"Here, then, every
man,--whether native or naturalized, whether free or bond--for
the provision comprehended every class and colour--every man
capable of shouldering a musket, was required to be trained and
armed, by our present Constitution; and the proposed to
it, designates the militia as only to be for defence, and in this
view Blackstone himself regarded the militia. The very second
amendment to the Constitution of the United States, previous to
which several of the States had refused to come into the compact,
he begged to recommend to the attention of his friend from Allegheny,
(Mr. Forward)--"a well regulated militia being necessary to the
security of a free State, the right of the people to keep and bear
arms shall not be infringed." Mark the admirable adaption of
the language.

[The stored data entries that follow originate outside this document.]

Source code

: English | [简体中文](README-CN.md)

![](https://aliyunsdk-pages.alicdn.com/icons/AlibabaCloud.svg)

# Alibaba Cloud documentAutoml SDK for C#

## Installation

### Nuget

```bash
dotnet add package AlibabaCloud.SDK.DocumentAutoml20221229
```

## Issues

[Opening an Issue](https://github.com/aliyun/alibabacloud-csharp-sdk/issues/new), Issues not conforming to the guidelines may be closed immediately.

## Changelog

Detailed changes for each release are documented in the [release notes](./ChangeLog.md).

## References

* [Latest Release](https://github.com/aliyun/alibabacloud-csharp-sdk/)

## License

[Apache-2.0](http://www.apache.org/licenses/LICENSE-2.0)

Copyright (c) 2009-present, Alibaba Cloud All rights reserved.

There is said (Mr. I) an argument in it more than I
could make in a year, all condensed. A regulated right of every
man, to do what? To hear arms--and the Constitution says
this right to bear arms "shall not be infringed."
This "well regulated militia," which is "necessary to
the security of a free State" is the right of every man to
bear arms, and it is a right which "shall not be
infringed." And when his friend from Allegheny said at
first, (as he had understood him,) that the federal power absorbed
all the rights of the states on this subject, he (.Mr I) confessed
that he had felt himself excited almost to pugnacity. This right
exceeded, was beyond the reach of the federal
Constitution--it was supreme, above the supremacy of
the Constitution--it was a right which the Constitution could
not touch. It was nothing less than man's right to self defence, that power which could not be impaired by
any power of government."
- Mr. Charles Jared Ingersoll,
Oct. 24, 1837, PROCEEDINGS AND DEBATES OF THE CONVENTION OF THE
COMMONWEALTH OF PENNSYLVANIA, TO PROPOSE AMENDMENTS TO THE
CONSTITUTION, COMMENCED AT HARRISBURG MAY 2 1837 VOL. IV. Reported by
JOHN AGG, Stenographer: Assisted By Messrs. Wheeler, Kingman, Draks,
and McKinley. HARRISBURG: PRINTED BY PACKER, BARRETT, And PARKE.
1838. (Ingersoll served twice as a United States representative,
first from 1813 to 1815 and again from 1841 to 1847. In between these
terms, he worked as the United States attorney for the Eastern
District of Pennsylvania from 1815 to 1829 by appointment from
President James Madison, was Pennsylvania state representative in
1830, and in 1837, was a delegate to the Pennsylvania state
constitutional convention. Over the course of his governmental
career, Ingersoll worked with a few U. S. presidents such as James
Monroe, John Tyler, and James K. Polk).